Trotzdem glaubt Xavier Comtesse, dass der Moment für eine Veränderung gekommen ist. «Die Probleme sind offensichtlich: die täglichen Staus auf der Autobahn in Richtung Lausanne und an der Grenze zu Frankreich.»

Die Bevölkerung habe genug. Die gestern vorgeschlagenen Rezepte sind «sehr, sehr Avenir Suisse», wie es ein Gast formulierte: Streichung des LDTR, Revision des Mietrechts auf nationaler Ebene, Öffnung eines Teils des Landwirtschaftsgürtels rund um die Stadt Genf.

Ungewisse Realisierungschancen

Fragt sich, wie es um die Realisierungschancen steht. Gibt es wirklich Hoffnung, dass der gordische Knoten im Genfer Immobilienmarkt bald zerschlagen wird? Dafür spricht, dass mit dem Freisinnigen Pierre Maudet heute ein Mann in der Regierung fürs Schlüsseldossier Wohnungen verantwortlich ist, der anders als sein Vorgänger Mark Muller nicht mit einer Interessengruppe verbandelt ist und den Willen hat, alle Parteien einzubinden. Dagegen spricht die von Xavier Comtesse erwähnte Tatsache, dass die meisten in Genf Ansässigen nicht schlecht fahren mit der heutigen Situation.
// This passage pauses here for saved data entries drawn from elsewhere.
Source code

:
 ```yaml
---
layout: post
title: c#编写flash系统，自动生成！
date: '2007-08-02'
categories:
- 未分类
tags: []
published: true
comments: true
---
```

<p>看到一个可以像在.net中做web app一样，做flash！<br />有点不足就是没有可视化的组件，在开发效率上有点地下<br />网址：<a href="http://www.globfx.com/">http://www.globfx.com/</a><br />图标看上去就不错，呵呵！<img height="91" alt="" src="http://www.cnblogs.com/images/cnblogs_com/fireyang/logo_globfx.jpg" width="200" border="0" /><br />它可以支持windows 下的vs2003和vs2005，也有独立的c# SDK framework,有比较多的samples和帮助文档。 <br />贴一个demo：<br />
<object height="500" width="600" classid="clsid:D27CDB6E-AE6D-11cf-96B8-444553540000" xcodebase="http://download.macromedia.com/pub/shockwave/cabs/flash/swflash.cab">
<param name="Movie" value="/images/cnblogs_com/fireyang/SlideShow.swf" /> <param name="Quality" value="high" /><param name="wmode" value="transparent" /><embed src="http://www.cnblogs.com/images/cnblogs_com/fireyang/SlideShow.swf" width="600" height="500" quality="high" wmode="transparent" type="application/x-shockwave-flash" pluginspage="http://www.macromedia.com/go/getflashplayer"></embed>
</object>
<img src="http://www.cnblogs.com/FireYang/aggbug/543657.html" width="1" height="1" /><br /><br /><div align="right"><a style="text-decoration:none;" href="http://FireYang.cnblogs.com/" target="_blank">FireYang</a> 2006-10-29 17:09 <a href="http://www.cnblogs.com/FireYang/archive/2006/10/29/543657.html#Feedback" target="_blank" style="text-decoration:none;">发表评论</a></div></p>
Das Nachsehen haben diejenigen, die neu dazustossen möchten. Nur: Die entscheiden meist nicht mit in Genf.

Nicht wirklich neue Rezepte und ungewisse Chancen, dass die Rezepte auch Anwendung finden: Warum dann eine aufwendige Studie? Die Antwort gibt Marco Salvi: «Wir haben die Studie auch im Hinblick auf andere Kantone wie Zug gemacht, wo man mit ähnlichen Regulierungen wie in Genf liebäugelt.» Genf, das abschreckende Beispiel.

Dieser Artikel erschien in der Basler Zeitung vom 29. August 2012.
Mit freundlicher Genehmigung der Basler Zeitung.